A lifetime of silent struggles finally found a name when she paid a heavy price to uncover the truth hidden in her past. The revelation of her autism and ADHD diagnoses, though empowering and necessary, came with a bitter sting—$2300 spent out of pocket, a financial burden borne alone, only to discover that the answers were always within reach, concealed by those who should have protected her.
Betrayed by the very people meant to guide her, she faced the painful reality that her parents had known all along, choosing secrecy over honesty. Their desire to shield her from difference only deepened her isolation, leaving scars etched by years of bullying and misunderstanding. Now, standing at the crossroads of healing and justice, she demands recognition—not just of her conditions, but of the cost of silence and denial.
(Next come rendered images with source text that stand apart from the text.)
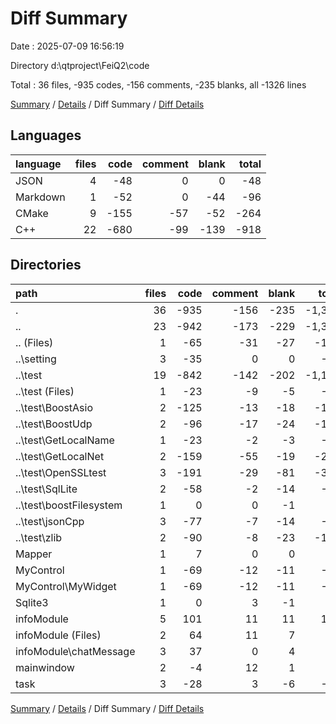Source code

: # Diff Summary

Date : 2025-07-09 16:56:19

Directory d:\\qtproject\\FeiQ2\\code

Total : 36 files,  -935 codes, -156 comments, -235 blanks, all -1326 lines

[Summary](results.md) / [Details](details.md) / Diff Summary / [Diff Details](diff-details.md)

## Languages
| language | files | code | comment | blank | total |
| :--- | ---: | ---: | ---: | ---: | ---: |
| JSON | 4 | -48 | 0 | 0 | -48 |
| Markdown | 1 | -52 | 0 | -44 | -96 |
| CMake | 9 | -155 | -57 | -52 | -264 |
| C++ | 22 | -680 | -99 | -139 | -918 |

## Directories
| path | files | code | comment | blank | total |
| :--- | ---: | ---: | ---: | ---: | ---: |
| . | 36 | -935 | -156 | -235 | -1,326 |
| .. | 23 | -942 | -173 | -229 | -1,344 |
| .. (Files) | 1 | -65 | -31 | -27 | -123 |
| ..\\setting | 3 | -35 | 0 | 0 | -35 |
| ..\\test | 19 | -842 | -142 | -202 | -1,186 |
| ..\\test (Files) | 1 | -23 | -9 | -5 | -37 |
| ..\\test\\BoostAsio | 2 | -125 | -13 | -18 | -156 |
| ..\\test\\BoostUdp | 2 | -96 | -17 | -24 | -137 |
| ..\\test\\GetLocalName | 1 | -23 | -2 | -3 | -28 |
| ..\\test\\GetLocalNet | 2 | -159 | -55 | -19 | -233 |
| ..\\test\\OpenSSLtest | 3 | -191 | -29 | -81 | -301 |
| ..\\test\\SqlLite | 2 | -58 | -2 | -14 | -74 |
| ..\\test\\boostFilesystem | 1 | 0 | 0 | -1 | -1 |
| ..\\test\\jsonCpp | 3 | -77 | -7 | -14 | -98 |
| ..\\test\\zlib | 2 | -90 | -8 | -23 | -121 |
| Mapper | 1 | 7 | 0 | 0 | 7 |
| MyControl | 1 | -69 | -12 | -11 | -92 |
| MyControl\\MyWidget | 1 | -69 | -12 | -11 | -92 |
| Sqlite3 | 1 | 0 | 3 | -1 | 2 |
| infoModule | 5 | 101 | 11 | 11 | 123 |
| infoModule (Files) | 2 | 64 | 11 | 7 | 82 |
| infoModule\\chatMessage | 3 | 37 | 0 | 4 | 41 |
| mainwindow | 2 | -4 | 12 | 1 | 9 |
| task | 3 | -28 | 3 | -6 | -31 |

[Summary](results.md) / [Details](details.md) / Diff Summary / [Diff Details](diff-details.md)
AITA for asking my parents to reimburse me for the money I wasted getting a diagnosis I already had, because they withheld my medical information from me?














As renowned researcher Dr. Brené Brown explains, “Boundaries are the distance at which I can love you and me simultaneously.” This situation highlights a severe breakdown in personal boundaries and medical autonomy, initiated by the parents’ decision to control sensitive medical information.
The parents’ motivation, described as wanting to ‘protect’ the OP from feeling ‘different,’ is a common, though often misguided, form of parental control rooted in fear of stigma. However, withholding diagnoses of neurodivergence for 14 years actively prevented the OP from receiving necessary support, accommodations, and self-understanding, instead fostering feelings of being a ‘freak’ and causing academic struggle. The OP’s current demand for reimbursement stems not just from financial need but from a deep sense of injustice regarding the control exerted over their personal medical narrative. The parents’ current reaction—dismissing the request and citing the diagnosis itself as the reason the OP cannot understand them—is a form of gaslighting that further invalidates the OP’s lived experience and attempts to shift blame.
From a professional standpoint, the OP’s request for reimbursement is reasonable because the parents’ specific action (withholding medical records) directly caused a measurable financial loss ($2300). While parents have discretion in early childhood medical care, withholding such defining information past the age of majority (18) is ethically questionable. A constructive recommendation for the future involves establishing clear boundaries regarding future medical information sharing and potentially seeking mediated communication to address the historical breach of trust before resolving the financial aspect.
THE COMMENTS SECTION WENT WILD – REDDIT HAD *A LOT* TO SAY ABOUT THIS ONE.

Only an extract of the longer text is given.